▶ [Data excerpts]
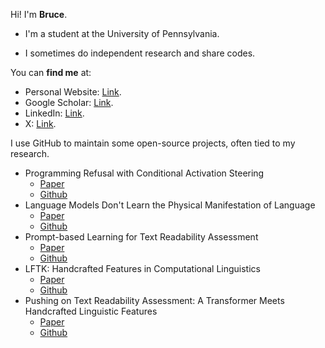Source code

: Hi! I'm **Bruce**.

- I'm a student at the University of Pennsylvania. 

- I sometimes do independent research and share codes.

You can **find me** at:

- Personal Website: [Link](https://brucewlee.github.io).
- Google Scholar: [Link](https://scholar.google.com/citations?user=a9HZkjMAAAAJ&hl=en).
- LinkedIn: [Link](https://www.linkedin.com/in/bruce-w-lee/).
- X: [Link](https://twitter.com/BruceWLee2).


I use GitHub to maintain some open-source projects, often tied to my research.
- Programming Refusal with Conditional Activation Steering
  - [Paper](https://arxiv.org/abs/2409.05907)
  - [Github](https://github.com/IBM/activation-steering)
- Language Models Don't Learn the Physical Manifestation of Language
  - [Paper](https://arxiv.org/abs/2402.11349)
  - [Github](https://github.com/brucewlee/h-test)
- Prompt-based Learning for Text Readability Assessment
  - [Paper](https://arxiv.org/abs/2302.13139)
  - [Github](https://github.com/brucewlee/prompt-learning-readability)
- LFTK: Handcrafted Features in Computational Linguistics
  - [Paper](https://arxiv.org/abs/2305.15878)
  - [Github](https://github.com/brucewlee/lftk)
- Pushing on Text Readability Assessment: A Transformer Meets Handcrafted Linguistic Features
  - [Paper](https://arxiv.org/abs/2109.12258)
  - [Github](https://github.com/brucewlee/lingfeat)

▶ [What the task requires]
Look above for the line holding "- [Paper](https://arxiv.org/abs/2402.11349)" and the line holding "- [Github](https://github.com/brucewlee/lftk)". Retype both, and every line between them, word for word and nothing else.

▶ [The answer]
  - [Paper](https://arxiv.org/abs/2402.11349)
  - [Github](https://github.com/brucewlee/h-test)
- Prompt-based Learning for Text Readability Assessment
  - [Paper](https://arxiv.org/abs/2302.13139)
  - [Github](https://github.com/brucewlee/prompt-learning-readability)
- LFTK: Handcrafted Features in Computational Linguistics
  - [Paper](https://arxiv.org/abs/2305.15878)
  - [Github](https://github.com/brucewlee/lftk)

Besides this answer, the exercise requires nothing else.